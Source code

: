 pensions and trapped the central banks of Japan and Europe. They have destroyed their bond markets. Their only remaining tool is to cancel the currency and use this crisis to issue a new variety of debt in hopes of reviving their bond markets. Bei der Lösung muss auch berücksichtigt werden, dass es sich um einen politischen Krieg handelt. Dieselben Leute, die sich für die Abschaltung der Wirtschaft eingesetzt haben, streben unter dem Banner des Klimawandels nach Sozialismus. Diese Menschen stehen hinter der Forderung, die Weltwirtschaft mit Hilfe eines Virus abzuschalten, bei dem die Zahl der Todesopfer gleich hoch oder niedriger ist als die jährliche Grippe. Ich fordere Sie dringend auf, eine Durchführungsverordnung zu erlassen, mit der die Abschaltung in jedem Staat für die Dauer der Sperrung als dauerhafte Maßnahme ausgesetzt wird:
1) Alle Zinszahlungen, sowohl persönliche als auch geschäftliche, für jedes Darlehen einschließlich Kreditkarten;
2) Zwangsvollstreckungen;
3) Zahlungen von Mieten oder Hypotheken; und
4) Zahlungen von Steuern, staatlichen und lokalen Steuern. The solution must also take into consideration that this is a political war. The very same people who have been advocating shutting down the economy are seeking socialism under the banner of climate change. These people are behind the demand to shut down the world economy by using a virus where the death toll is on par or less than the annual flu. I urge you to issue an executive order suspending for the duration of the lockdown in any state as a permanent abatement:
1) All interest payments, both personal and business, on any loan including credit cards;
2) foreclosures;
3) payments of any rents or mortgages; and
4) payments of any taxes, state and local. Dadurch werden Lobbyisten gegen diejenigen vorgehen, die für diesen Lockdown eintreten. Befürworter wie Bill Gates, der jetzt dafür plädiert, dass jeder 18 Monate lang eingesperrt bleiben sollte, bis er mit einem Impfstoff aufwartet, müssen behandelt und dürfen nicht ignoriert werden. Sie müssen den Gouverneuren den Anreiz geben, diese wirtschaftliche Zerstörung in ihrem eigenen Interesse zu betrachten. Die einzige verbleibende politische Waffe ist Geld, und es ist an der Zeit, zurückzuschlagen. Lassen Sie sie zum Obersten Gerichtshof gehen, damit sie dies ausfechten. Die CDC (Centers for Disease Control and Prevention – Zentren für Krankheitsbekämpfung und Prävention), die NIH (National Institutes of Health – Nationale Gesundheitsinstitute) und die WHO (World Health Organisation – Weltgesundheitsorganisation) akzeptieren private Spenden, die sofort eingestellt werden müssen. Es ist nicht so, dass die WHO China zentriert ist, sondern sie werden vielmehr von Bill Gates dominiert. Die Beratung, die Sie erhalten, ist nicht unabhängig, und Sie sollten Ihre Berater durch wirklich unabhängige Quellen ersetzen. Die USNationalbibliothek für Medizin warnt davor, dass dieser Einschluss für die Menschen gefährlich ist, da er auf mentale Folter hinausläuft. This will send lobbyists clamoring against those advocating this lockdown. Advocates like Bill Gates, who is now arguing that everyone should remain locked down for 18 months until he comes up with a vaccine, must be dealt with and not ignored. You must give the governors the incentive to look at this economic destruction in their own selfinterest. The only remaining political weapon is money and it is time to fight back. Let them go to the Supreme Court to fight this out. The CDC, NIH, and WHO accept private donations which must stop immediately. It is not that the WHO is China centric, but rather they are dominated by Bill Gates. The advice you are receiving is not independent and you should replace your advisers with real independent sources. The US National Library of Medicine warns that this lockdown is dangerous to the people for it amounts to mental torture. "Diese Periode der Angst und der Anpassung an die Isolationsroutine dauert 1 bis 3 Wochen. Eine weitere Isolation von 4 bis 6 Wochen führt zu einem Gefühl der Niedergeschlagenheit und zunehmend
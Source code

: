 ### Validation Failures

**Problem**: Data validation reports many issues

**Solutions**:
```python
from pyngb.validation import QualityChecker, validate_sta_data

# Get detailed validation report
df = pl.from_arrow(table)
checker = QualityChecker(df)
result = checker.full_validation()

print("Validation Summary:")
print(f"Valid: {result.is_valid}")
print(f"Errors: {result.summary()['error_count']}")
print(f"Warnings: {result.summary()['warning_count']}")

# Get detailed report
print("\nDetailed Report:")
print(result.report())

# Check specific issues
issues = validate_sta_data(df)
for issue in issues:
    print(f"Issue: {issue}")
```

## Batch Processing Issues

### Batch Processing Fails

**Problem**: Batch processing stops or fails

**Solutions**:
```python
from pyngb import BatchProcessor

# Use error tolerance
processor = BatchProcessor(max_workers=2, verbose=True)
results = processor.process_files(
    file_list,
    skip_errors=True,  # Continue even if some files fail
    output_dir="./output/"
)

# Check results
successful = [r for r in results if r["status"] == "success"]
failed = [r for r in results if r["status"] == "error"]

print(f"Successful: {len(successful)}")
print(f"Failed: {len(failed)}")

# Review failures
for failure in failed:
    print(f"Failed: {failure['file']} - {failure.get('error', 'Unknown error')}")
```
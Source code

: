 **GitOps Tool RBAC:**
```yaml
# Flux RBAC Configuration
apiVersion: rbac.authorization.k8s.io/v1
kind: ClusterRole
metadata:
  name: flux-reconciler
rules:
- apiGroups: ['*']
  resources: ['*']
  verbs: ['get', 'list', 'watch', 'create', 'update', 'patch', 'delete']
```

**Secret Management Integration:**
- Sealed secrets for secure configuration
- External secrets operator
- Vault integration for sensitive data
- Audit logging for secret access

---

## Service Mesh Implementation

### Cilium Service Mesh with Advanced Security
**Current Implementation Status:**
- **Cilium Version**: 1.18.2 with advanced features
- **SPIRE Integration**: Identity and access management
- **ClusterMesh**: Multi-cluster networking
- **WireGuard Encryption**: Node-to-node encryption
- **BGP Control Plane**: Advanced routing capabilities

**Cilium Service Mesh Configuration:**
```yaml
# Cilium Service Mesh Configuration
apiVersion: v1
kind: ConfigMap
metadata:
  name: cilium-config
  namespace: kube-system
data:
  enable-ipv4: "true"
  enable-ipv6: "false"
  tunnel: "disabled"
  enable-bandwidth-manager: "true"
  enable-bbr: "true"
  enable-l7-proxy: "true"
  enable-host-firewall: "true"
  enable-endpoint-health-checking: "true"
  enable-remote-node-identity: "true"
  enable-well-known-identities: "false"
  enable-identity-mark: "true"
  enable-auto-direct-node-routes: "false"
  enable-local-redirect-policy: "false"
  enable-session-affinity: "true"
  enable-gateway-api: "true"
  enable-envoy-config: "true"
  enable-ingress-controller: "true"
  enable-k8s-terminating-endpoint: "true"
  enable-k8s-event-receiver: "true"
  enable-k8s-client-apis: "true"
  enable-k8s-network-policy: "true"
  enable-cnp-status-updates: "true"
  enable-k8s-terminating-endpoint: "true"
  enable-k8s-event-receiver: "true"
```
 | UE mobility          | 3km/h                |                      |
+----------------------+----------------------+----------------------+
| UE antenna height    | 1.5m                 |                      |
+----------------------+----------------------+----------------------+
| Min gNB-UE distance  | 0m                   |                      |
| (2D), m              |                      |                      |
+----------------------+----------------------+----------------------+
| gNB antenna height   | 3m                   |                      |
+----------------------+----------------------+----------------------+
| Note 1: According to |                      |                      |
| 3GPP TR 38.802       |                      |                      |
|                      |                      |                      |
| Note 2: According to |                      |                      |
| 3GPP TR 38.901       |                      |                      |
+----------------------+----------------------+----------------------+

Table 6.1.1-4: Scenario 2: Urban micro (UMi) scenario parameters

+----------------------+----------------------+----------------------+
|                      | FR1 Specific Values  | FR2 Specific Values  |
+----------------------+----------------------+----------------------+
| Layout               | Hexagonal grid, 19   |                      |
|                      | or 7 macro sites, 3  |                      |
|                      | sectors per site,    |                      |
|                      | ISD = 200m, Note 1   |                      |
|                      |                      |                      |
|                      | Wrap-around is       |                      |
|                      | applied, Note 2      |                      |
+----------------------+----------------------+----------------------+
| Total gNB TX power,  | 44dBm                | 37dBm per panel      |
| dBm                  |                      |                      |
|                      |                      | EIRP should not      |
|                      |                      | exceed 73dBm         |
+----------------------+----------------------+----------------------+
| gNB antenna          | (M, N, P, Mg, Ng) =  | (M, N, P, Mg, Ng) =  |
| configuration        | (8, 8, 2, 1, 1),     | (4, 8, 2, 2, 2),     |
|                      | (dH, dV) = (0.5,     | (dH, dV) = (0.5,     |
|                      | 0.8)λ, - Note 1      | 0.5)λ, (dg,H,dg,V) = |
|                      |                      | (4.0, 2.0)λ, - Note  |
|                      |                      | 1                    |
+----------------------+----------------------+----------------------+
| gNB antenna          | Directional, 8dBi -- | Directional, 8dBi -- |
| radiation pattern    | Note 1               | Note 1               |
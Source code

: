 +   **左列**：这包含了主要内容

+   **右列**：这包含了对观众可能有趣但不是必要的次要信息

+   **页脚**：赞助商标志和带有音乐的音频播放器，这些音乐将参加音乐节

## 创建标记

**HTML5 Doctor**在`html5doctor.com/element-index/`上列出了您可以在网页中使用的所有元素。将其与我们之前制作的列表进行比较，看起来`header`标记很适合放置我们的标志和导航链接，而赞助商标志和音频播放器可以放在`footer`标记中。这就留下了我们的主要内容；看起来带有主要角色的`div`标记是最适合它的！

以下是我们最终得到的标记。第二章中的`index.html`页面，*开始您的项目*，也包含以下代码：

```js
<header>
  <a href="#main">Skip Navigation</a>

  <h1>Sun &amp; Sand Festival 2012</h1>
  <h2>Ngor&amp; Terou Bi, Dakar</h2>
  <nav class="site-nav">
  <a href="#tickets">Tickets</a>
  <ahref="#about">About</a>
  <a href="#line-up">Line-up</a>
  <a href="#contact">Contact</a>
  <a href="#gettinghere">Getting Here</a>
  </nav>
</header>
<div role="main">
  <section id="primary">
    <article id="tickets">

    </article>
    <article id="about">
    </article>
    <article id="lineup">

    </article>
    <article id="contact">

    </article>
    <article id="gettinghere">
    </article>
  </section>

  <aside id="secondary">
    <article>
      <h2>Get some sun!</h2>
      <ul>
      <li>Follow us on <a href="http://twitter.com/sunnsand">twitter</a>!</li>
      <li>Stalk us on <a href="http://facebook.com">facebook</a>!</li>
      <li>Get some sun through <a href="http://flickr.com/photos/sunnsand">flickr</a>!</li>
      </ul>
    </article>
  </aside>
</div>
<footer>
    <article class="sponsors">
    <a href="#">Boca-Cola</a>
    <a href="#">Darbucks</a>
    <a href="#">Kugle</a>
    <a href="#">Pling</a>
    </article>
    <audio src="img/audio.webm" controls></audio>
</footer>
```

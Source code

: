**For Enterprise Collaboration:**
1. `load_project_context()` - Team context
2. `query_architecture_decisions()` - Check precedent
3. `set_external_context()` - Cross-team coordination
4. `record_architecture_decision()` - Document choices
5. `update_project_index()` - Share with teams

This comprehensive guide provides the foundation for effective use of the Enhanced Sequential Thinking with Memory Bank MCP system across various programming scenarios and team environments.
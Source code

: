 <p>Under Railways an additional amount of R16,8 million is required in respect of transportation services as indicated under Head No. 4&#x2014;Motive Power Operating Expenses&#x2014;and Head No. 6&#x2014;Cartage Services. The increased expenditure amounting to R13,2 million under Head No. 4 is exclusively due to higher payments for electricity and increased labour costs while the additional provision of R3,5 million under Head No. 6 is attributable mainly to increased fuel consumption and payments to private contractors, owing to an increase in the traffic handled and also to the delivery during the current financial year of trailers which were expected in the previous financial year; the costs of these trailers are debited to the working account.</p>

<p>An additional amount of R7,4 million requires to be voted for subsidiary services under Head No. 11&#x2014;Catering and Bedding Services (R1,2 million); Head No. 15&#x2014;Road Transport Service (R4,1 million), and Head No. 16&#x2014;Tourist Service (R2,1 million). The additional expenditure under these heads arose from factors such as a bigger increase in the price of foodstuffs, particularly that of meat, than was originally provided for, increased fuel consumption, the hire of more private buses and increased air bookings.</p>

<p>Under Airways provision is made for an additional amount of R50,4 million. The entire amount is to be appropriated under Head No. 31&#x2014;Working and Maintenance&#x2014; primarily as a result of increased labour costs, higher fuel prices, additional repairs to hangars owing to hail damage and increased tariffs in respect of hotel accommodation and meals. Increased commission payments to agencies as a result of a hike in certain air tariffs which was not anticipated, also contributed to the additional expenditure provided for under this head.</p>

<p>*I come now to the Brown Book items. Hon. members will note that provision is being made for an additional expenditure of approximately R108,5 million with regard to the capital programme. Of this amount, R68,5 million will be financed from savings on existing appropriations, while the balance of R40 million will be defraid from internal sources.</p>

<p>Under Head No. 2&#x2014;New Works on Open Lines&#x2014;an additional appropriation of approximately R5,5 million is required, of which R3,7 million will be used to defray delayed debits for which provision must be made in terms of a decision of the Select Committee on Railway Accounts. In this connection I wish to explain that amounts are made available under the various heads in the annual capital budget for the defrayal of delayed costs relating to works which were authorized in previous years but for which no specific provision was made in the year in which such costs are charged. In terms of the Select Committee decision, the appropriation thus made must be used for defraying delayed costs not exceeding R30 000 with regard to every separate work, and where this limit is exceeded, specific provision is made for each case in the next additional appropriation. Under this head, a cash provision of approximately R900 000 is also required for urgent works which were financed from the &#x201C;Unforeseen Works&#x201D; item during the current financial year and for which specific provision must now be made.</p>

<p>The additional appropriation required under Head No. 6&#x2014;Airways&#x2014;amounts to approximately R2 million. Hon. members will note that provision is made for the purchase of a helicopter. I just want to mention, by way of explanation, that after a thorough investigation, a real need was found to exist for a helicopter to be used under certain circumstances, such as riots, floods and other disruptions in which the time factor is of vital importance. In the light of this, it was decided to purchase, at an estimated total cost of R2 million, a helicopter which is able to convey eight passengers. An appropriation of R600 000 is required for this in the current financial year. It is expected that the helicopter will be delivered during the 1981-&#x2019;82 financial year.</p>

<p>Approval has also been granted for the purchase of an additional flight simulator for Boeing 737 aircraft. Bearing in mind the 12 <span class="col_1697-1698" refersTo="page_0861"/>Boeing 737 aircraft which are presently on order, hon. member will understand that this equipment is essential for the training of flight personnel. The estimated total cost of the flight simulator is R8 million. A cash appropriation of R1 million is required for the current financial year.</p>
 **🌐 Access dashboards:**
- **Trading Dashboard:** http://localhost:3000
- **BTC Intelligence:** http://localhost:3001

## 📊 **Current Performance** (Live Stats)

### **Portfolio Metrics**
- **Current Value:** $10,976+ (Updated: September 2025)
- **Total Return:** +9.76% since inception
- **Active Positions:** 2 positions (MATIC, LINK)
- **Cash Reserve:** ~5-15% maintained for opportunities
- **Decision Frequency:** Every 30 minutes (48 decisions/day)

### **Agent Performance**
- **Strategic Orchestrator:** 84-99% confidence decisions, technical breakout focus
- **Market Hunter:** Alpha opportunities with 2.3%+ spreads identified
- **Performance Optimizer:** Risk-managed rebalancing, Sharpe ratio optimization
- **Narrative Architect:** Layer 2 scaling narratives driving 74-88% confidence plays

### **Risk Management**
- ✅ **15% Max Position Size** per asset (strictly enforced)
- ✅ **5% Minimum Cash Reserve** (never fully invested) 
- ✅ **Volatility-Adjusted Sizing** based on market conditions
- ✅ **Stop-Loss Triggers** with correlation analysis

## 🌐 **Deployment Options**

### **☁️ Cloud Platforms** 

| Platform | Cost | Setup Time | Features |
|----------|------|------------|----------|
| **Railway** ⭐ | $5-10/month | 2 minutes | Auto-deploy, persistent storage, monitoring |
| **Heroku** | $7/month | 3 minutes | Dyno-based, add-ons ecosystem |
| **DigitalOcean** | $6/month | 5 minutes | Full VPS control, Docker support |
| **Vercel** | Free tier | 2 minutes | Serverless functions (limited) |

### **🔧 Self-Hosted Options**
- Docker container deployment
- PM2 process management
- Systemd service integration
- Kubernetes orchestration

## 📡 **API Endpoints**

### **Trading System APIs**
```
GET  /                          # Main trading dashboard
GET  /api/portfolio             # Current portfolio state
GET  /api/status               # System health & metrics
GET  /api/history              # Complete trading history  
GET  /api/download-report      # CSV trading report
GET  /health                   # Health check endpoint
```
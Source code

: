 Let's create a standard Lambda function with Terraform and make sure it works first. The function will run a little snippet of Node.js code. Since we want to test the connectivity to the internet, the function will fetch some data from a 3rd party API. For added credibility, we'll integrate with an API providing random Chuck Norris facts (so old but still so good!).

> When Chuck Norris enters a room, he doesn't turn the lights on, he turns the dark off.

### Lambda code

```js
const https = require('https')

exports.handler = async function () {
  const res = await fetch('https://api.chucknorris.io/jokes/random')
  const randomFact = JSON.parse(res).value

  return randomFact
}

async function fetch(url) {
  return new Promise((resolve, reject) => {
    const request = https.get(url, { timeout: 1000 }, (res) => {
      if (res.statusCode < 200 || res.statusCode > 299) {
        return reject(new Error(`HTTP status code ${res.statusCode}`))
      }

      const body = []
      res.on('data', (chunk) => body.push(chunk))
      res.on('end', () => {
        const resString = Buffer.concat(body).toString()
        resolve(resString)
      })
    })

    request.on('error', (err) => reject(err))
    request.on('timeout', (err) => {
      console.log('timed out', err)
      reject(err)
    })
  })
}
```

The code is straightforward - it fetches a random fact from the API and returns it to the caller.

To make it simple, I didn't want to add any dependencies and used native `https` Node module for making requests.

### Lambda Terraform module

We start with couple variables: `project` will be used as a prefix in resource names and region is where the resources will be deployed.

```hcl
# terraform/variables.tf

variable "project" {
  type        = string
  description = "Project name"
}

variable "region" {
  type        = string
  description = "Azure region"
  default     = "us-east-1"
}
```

★ ★ ★ ★

■ Problem description: Pull every line with the word "Docker" from the data.

■ Final answer:
| **DigitalOcean** | $6/month | 5 minutes | Full VPS control, Docker support |
- Docker container deployment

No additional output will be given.